Data identifiers for sharing, citing and archiving your data

The information at the beginning of this document will help you organize your datasets for your own use. But you'll want to consider ramifications of naming choices if you want to share or cite your data, especially if people will want access to distinct versions of a datasets or components of a dataset. You'll want to put your datasets where other people can access them and give them, as well as any appropriate versions and components, data identifiers that can be referenced easily. Data identifiers should be:

  • "actionable" (you can "click" on them in a web browser),
  • globally unique, and
  • persistent.

In today's Internet environment, this means data identifiers should fit inside URLs (also known as URIs that start with "http://") and be well-enough managed, through a combination of stable storage and identifier redirection, to remain actionable over the long-term.
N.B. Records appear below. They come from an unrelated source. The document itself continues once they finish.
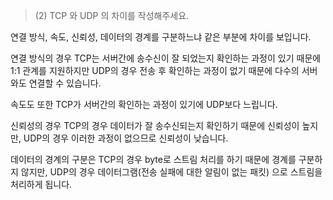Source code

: > (2) TCP 와 UDP 의 차이를 작성해주세요.

연결 방식, 속도, 신뢰성, 데이터의 경계를 구분하느냐 같은 부분에 차이를 보입니다.

연결 방식의 경우 TCP는 서버간에 송수신이 잘 되었는지 확인하는 과정이 있기 때문에 1:1 관계를 지원하지만 UDP의 경우 전송 후 확인하는 과정이 없기 때문에 다수의 서버와도 연결할 수 있습니다.

속도도 또한 TCP가 서버간의 확인하는 과정이 있기에 UDP보다 느립니다.

신뢰성의 경우 TCP의 경우 데이터가 잘 송수신되는지 확인하기 때문에 신뢰성이 높지만, UDP의 경우 이러한 과정이 없으므로 신뢰성이 낮습니다.

데이터의 경계의 구분은 TCP의 경우 byte로 스트림 처리를 하기 때문에 경계를 구분하지 않지만, UDP의 경우 데이터그램(전송 실패에 대한 알림이 없는 패킷) 으로 스트림을 처리하게 됩니다.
There are many different identifier schemes to choose from, but by far the most important factor in long-term data sharing will be stable data storage and well-managed identifier redirection.

Another important factor is what URL hostname to use. This is the domain name at the beginning of a URL (right after the "http://") that determines where URL "resolution" starts, for example, daac.ornl.gov. Any URL can be thought of as resolving either directly to its target (via the URL's hostname) or indirectly through one or more "redirects" to a final target URL. An identifier that does'nt contain a hostname may implicitly use a well-known hostname as the starting point for resolution, for example, doi.dx.org for DOIs, handle.net for Handles, and n2t.net for ARKs.

Because persistent (long-term) identifiers tend to be opaque (e.g., a string of digits) that reveal little or nothing about the nature of the identified object, it is also important for you to maintain metadata associated with the object. Among the most important pieces of metadata for you to maintain is the target URL that ensures that the identifier remain actionable. If you don't maintain the target URL for whatever identifier scheme you choose, the identifier will break.

Here are some identifier schemes:

  • ARK (Archival Resource Key) — a URL with extra features allowing you to ask for descriptive and archival metadata, and to recognize certain kinds of relationships between identifiers. It is used by memory organizations such as libraries, archives, and museums. Resolution depends on HTTP redirection and can be managed through an API or a user interface. Does not call for a browser plug-in or usage fees.
  • DOI (Digital Object Identifier) — an identifier that becomes actionable when embedded in a URL. It has become popular in academic journal publishing. Resolution depends on HTTP redirection and the Handle identifier protocol, and can be managed through an API or a user interface. A browser plug-in can save you from typing "http://doi.dx.org" in front of it. Annual fees apply to each DOI.
  • Handle — an identifier that becomes actionable when embedded in a URL. A browser plug-in can save you from typing "http://handle.net" in front of it. Resolution depends on HTTP redirection and the Handle protocol, and can be managed through an API or a user interface. Annual fees apply to each local Handle server.
  • InChI (IUPAC International Chemical Identifier) — a non-actionable identifier for chemical substances that can be used in printed and electronic data sources, thus enabling easier linking of diverse data compilations.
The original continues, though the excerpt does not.